[PATCH v14 7/7] media: nuvoton: Add driver for NPCM video capture and encode engine
Kun-Fa Lin
milkfafa at gmail.com
Thu Aug 31 22:42:38 AEST 2023
Hi Hans,
Thanks for the review.
> > + snprintf(cap->bus_info, sizeof(cap->bus_info), "platform:%s", DEVICE_NAME);
>
> You can drop this last line, it is already filled in by the V4L2 core for
> platform devices.
> > +static const char * const npcm_ctrl_capture_mode_menu[] = {
> > + "COMPLETE mode",
> > + "DIFF mode",
>
> Hmm, I would drop the 'mode' bit, since it is already obvious that
> these are the modes.
OK. Will drop them in the next version.
> > +static const struct v4l2_ctrl_config npcm_ctrl_rect_count = {
> > + .ops = &npcm_video_ctrl_ops,
> > + .id = V4L2_CID_NPCM_RECT_COUNT,
> > + .name = "NPCM Compressed Hextile Rectangle Count",
> > + .type = V4L2_CTRL_TYPE_INTEGER,
> > + .flags = V4L2_CTRL_FLAG_VOLATILE,
> > + .min = 0,
> > + .max = (MAX_WIDTH / RECT_W) * (MAX_HEIGHT / RECT_H),
> > + .step = 1,
> > + .def = 0,
> > +};
>
> Just to confirm: you decided against using an integer array control?
>
> There is a real danger that if userspace isn't reading this control
> quickly enough (i.e. before the next frame arrives at the driver), then
> the control's value is that of that next frame instead of the current
> frame.
>
> It doesn't feel robust to me.
Actually the driver will store the frames and counts for each buffer
index till userspace dequeues them.
Ex. assume that driver has captured 3 frames:
- 1st capture (buffer index = 0):
video->list[0] => store the list of HEXTILE rects for the 1st frame
video->rect[0] => store the rect count of video->list[0]

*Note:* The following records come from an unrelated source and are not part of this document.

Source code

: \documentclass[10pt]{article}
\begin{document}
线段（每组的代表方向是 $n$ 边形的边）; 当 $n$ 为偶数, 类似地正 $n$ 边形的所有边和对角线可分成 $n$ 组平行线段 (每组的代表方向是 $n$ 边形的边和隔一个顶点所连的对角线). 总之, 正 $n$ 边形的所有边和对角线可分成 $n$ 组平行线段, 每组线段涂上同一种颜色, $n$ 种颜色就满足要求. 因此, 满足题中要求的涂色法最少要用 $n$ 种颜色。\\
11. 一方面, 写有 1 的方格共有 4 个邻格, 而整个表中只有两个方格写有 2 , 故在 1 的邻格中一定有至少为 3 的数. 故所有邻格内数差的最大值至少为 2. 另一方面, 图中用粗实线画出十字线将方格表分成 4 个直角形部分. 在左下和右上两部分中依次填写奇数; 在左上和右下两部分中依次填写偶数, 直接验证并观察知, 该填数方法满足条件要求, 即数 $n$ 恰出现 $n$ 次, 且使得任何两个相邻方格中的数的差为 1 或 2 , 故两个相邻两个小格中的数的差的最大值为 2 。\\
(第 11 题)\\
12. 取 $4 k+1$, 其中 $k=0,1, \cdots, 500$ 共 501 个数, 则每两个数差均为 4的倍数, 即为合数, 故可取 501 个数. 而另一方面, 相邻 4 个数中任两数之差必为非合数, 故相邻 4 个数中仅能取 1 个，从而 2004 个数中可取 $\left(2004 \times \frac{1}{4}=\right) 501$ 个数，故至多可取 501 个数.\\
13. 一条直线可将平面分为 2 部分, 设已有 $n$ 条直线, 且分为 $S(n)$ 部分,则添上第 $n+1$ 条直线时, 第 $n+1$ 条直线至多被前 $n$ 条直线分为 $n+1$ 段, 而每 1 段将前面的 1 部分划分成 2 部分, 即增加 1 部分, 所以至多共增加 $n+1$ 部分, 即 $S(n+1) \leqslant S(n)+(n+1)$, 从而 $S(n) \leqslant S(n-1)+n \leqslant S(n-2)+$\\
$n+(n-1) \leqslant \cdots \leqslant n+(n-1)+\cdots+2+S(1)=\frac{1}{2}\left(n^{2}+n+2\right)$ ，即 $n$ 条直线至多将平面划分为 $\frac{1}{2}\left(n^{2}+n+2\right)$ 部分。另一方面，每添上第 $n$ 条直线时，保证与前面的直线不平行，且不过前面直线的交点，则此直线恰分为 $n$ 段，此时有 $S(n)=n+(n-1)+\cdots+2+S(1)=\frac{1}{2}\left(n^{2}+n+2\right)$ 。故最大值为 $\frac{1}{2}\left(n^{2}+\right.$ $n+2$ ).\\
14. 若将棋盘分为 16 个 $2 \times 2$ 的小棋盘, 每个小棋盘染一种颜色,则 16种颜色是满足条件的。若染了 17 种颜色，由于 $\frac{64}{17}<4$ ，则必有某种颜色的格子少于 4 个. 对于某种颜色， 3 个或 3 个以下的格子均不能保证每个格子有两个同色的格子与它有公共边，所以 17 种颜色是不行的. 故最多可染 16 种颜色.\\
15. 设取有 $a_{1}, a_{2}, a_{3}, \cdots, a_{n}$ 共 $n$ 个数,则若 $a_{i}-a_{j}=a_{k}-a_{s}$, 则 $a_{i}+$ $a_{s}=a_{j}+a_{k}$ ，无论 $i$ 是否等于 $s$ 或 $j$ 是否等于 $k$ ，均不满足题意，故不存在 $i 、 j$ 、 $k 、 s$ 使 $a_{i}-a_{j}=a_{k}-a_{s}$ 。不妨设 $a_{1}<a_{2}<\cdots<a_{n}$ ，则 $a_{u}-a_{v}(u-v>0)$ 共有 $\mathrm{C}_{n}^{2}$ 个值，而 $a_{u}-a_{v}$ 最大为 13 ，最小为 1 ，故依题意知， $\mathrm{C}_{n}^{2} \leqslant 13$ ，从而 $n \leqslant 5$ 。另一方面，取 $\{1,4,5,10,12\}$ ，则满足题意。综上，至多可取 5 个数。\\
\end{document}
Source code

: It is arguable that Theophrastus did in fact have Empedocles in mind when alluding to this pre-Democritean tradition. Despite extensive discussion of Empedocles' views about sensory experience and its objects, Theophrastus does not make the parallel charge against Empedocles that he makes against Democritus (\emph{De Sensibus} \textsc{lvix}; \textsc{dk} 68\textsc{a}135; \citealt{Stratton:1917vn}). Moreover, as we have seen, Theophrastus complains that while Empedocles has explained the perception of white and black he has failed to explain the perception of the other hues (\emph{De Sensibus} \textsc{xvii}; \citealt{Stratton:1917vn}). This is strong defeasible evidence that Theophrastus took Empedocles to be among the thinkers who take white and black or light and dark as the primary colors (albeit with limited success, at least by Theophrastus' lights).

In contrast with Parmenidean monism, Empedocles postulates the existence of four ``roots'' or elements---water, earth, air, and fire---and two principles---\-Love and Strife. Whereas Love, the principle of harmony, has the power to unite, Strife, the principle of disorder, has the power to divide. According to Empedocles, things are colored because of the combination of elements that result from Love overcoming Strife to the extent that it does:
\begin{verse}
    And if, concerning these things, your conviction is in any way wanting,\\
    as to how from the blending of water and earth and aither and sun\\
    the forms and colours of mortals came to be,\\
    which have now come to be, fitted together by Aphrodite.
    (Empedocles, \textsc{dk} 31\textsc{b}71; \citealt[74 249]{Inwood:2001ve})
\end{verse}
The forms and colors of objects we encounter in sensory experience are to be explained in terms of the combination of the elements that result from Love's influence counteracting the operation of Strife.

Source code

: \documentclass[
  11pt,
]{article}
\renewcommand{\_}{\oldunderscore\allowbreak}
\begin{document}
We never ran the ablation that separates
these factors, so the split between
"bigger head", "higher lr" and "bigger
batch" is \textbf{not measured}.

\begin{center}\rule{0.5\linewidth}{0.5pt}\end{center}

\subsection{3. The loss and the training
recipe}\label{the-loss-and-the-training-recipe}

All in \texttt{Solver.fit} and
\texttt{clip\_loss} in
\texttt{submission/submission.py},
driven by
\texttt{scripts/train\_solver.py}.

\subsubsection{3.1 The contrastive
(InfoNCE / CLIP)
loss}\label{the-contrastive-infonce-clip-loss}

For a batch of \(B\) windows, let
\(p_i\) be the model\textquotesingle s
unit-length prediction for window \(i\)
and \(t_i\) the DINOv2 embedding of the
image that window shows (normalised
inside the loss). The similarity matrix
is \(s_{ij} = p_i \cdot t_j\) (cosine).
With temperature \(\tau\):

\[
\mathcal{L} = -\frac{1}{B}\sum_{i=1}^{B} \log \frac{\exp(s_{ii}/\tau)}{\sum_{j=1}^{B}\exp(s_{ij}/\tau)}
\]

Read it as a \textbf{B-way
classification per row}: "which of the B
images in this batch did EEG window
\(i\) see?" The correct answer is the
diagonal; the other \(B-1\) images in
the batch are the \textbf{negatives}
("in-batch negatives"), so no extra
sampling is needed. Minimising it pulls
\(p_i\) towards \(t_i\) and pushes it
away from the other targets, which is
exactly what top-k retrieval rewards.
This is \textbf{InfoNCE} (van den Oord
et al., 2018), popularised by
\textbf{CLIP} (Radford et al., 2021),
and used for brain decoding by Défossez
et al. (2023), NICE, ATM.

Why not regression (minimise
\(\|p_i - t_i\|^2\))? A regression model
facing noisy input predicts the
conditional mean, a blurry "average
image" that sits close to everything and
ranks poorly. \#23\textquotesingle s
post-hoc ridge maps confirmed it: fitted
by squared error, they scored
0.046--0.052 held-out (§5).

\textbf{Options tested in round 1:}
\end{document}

- 2nd capture (buffer index = 1):
video->list[1] => store the list of HEXTILE rects for the 2nd frame
video->rect[1] => store the rect count of video->list[1]
- 3rd capture (buffer index = 2):
video->list[2] => store the list of HEXTILE rects for the 3rd frame
video->rect[2] => store the rect count of video->list[2]
When userspace dequeues the 1st buffer (video->list[0]), it needs to
know the count of HEXTILE rectangles in the buffer,
so after dequeuing the buffer it will call this control to get the
rect count (video->rect[0]). And when a buffer is dequeued,
npcm_video_buf_finish() will be called, in which the buffer index (in
this example, buffer index = 0) will be stored to video->vb_index.
Then when userspace calls this control, npcm_video_get_volatile_ctrl()
will return the rect count of vb_index = 0.
In this way, I think userspace is always reading the correct control's
value even if userspace is slow.
Does it make sense to you or is there anything I missed?